Quando acabou de encher a cova com a restante terra, apoiou-se no cabo da enxada e olhou, satisfeito, para o resultado do seu trabalho. O contacto com a terra fazia-lhe bem, limpando-lhe a cabeça das preocupações dum quotidiano intenso em que, apesar de adorar o seu trabalho, a pressão imposta pelas novas filosofias económicas o privava de qualquer resquício de tempo ou disposição para se dedicar a outras coisas da sua afeição. Mas quando chegava o sábado, era sagrado. Pegava numa tesoura de podar ou numa enxada e embrenhava-se nas lidas da terra, como se andasse em demanda da cumplicidade ancestral gravada no lugar mais profundo do ADN de qualquer ser humano.
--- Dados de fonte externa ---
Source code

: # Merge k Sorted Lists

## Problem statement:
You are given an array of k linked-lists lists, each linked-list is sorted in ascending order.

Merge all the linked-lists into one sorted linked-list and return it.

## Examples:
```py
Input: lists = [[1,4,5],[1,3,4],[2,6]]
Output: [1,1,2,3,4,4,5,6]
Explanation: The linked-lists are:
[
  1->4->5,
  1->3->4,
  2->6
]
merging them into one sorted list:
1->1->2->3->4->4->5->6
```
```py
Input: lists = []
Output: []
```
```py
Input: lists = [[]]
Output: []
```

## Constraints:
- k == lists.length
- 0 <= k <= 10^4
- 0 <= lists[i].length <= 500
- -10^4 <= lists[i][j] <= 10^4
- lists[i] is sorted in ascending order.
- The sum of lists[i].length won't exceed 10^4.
Aprendeu a interpretar os sinais das plantas, as suas transformações, começou a olhar para as aves com outros olhos, mas sobretudo com tempo. Quando a enxada mergulhava na terra, fazia-o como se de um ritual sagrado se tratasse. Sentia o golpe em toda a sua extensão e, quando rasgava as suas entranhas, absorvia os aromas como se lhe contassem os segredos mais elementares do universo. Tudo ficava para trás perante a simplicidade do óbvio, o sentir de cada coisa no lugar certo.
Ao almoço, com a família reunida, os benefícios dum tempo limpo faziam-se sentir, em todo o seu esplendor, num convívio aconchegante. Os rapazes discorriam, descontraidamente, sobre as peripécias da vida universitária, com um à vontade só possível num cenário em que o tempo está escalonado na sua verdadeira dimensão. Lá fora, embaladas no cantar da passarada, as plantas, alheias à pressa inventada pelos humanos, iam cumprindo, tranquilamente, o seu ciclo de crescimento...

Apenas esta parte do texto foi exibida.